__Task__
Give back the lines below verbatim, omitting all pictures.

Excerpts from a dataset:

<<<<

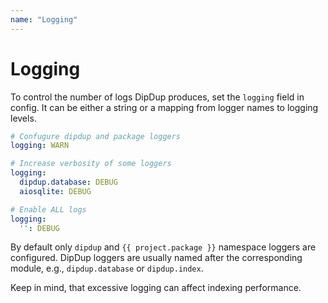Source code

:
 ```yaml
---
name: "Logging"
---
```


# Logging

To control the number of logs DipDup produces, set the `logging` field in config. It can be either a string or a mapping from logger names to logging levels.

```yaml [dipdup.yaml]
# Confugure dipdup and package loggers
logging: WARN

# Increase verbosity of some loggers
logging:
  dipdup.database: DEBUG
  aiosqlite: DEBUG

# Enable ALL logs
logging:
  '': DEBUG
```

By default only `dipdup` and `{{ project.package }}` namespace loggers are configured. DipDup loggers are usually named after the corresponding module, e.g., `dipdup.database` or `dipdup.index`.

Keep in mind, that excessive logging can affect indexing performance.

>>>>

__Your response__
Source code

:
 ```yaml
---
name: "Logging"
---
```


# Logging

To control the number of logs DipDup produces, set the `logging` field in config. It can be either a string or a mapping from logger names to logging levels.

```yaml [dipdup.yaml]
# Confugure dipdup and package loggers
logging: WARN

# Increase verbosity of some loggers
logging:
  dipdup.database: DEBUG
  aiosqlite: DEBUG

# Enable ALL logs
logging:
  '': DEBUG
```

By default only `dipdup` and `{{ project.package }}` namespace loggers are configured. DipDup loggers are usually named after the corresponding module, e.g., `dipdup.database` or `dipdup.index`.

Keep in mind, that excessive logging can affect indexing performance.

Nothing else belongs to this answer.